> -----Original Message-----
> From: Thomas Monjalon <tho...@monjalon.net>
> Sent: Wednesday, September 29, 2021 12:11 PM
> To: Jiany Wu <wujianyue...@gmail.com>; Burakov, Anatoly
> <anatoly.bura...@intel.com>
> Cc: users@dpdk.org; Richardson, Bruce <bruce.richard...@intel.com>;
> olivier.m...@6wind.com; dmitry.kozl...@gmail.com;
> step...@networkplumber.org; Mcnamara, John
> <john.mcnam...@intel.com>
> Subject: Re: [dpdk-users] can we reserve hugepage and not release
> 
> 29/09/2021 12:16, Burakov, Anatoly:
> > From: Thomas Monjalon <tho...@monjalon.net>
> > > 18/09/2021 04:37, Jiany Wu:
> > > > Hello,
> > > >
> > > > I met a scenario that, need to start and stop the container many
> > > > times for the hugepage.
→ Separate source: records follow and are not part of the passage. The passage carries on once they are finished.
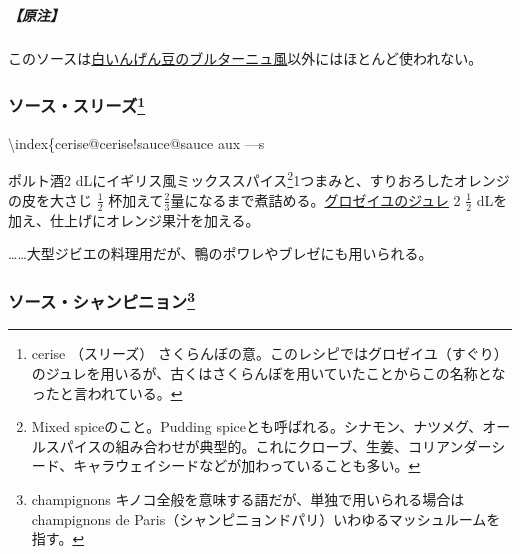 \begin{recette}
\hypertarget{nota-sauce-bretonne}{%
\subparagraph{【原注】}\label{nota-sauce-bretonne}}

このソースは\protect\hyperlink{haricots-blancs-bretonne}{白いんげん豆のブルターニュ風}以外にはほとんど使われない。

\hypertarget{sauce-aux-cerises}{%
\subsubsection[ソース・スリーズ]{\texorpdfstring{ソース・スリーズ\footnote{cerise
  （スリーズ）
  さくらんぼの意。このレシピではグロゼイユ（すぐり）のジュレを用いるが、古くはさくらんぼを用いていたことからこの名称となったと言われている。}}{ソース・スリーズ}}\label{sauce-aux-cerises}}


\textbackslash{}index\{cerise@cerise!sauce@sauce aux ---s

ポルト酒2 dLにイギリス風ミックススパイス\footnote{Mixed
  spiceのこと。Pudding
  spiceとも呼ばれる。シナモン、ナツメグ、オールスパイスの組み合わせが典型的。これにクローブ、生姜、コリアンダーシード、キャラウェイシードなどが加わっていることも多い。}1つまみと、すりおろしたオレンジの皮を大さじ
\(\frac{1}{2}\)
杯加えて\(\frac{2}{3}\)量になるまで煮詰める。\protect\hyperlink{gelee-de-groseilles-a}{グロゼイユのジュレ}
2 \(\frac{1}{2}\) dLを加え、仕上げにオレンジ果汁を加える。

\ldots{}\ldots{}大型ジビエの料理用だが、鴨のポワレやブレゼにも用いられる。

\hypertarget{sauce-aux-champignons}{%
\subsubsection[ソース・シャンピニョン]{\texorpdfstring{ソース・シャンピニョン\footnote{champignons
  キノコ全般を意味する語だが、単独で用いられる場合は champignons de
  Paris（シャンピニョンドパリ）いわゆるマッシュルームを指す。}}{ソース・シャンピニョン}}\label{sauce-aux-champignons}}




\end{recette}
But after several times container start
> > > > and stop, the hugepage is not able to reserve.
> > > > Hugepage size is 2MB, and HW only support 2MB, can't support 1GB.
> > > > Is there anyway to make sure the hugepage is still kept continuous?
> > > > Thanks indeed.
> > >
> > > Interesting question.
> > > I think we need to address it in the DPDK documentation.
> > >
> > > Anatoly, Stephen, Bruce, any advice please?
> > >
> >
> > Hi,
> >
> > From description, I don't quite understand what's the issue here. Is the
> problem about "contiguousness of memory", or is it about inability to reserve
> more hugepages?
> 
> I think the issue is that sometimes some pages are not properly released, so
> we cannot reserve them again.
> That's something I experienced myself.
> Any trick to reset hugepages state?

[[AB]] 
Under normal circumstances, the hugepage files would just be deleted and 
recreated the next time a primary process initializes even if there are 
leftover pages.

That said, assuming the pages are not "released" because DPDK has left a few 
files behind and a new container doesn't have permissions to delete them (or 
can't for some other reason), then there is very little DPDK can do other than 
track down all memory leaks. For example, using RX callback feature is 
intentionally causing a memory leak because by default the API will not free 
the callback structure as we cannot guarantee that there are no Dataplane 
threads still using that structure. Individual drivers/libraries might also 
leak memory due to e.g. secondary process usage. For example, in the general 
case, if something is meant to be shared by primary and secondary, but primary 
cannot free() it because it might still be used by secondaries, and secondaries 
have no way of verifying whether the resource is being used by other processes, 
or can be freed.

Put it simply, sometimes DPDK may leak memory either out of necessity, or even 
intentionally, to avoid potential use-after-free errors, and there's no general 
way to solve this problem that I'm aware of. This is the kind of stuff 
--in-memory mode was introduced to address, as when hugepages are in memory, 
there can never be leaks because we never touch the filesystem in the first 
place, so if there is a recommended way to address this at all, it would be 
--in-memory mode. 

> 
> > How are hugepages assigned to your container?
> > Have you tried using --in-memory mode?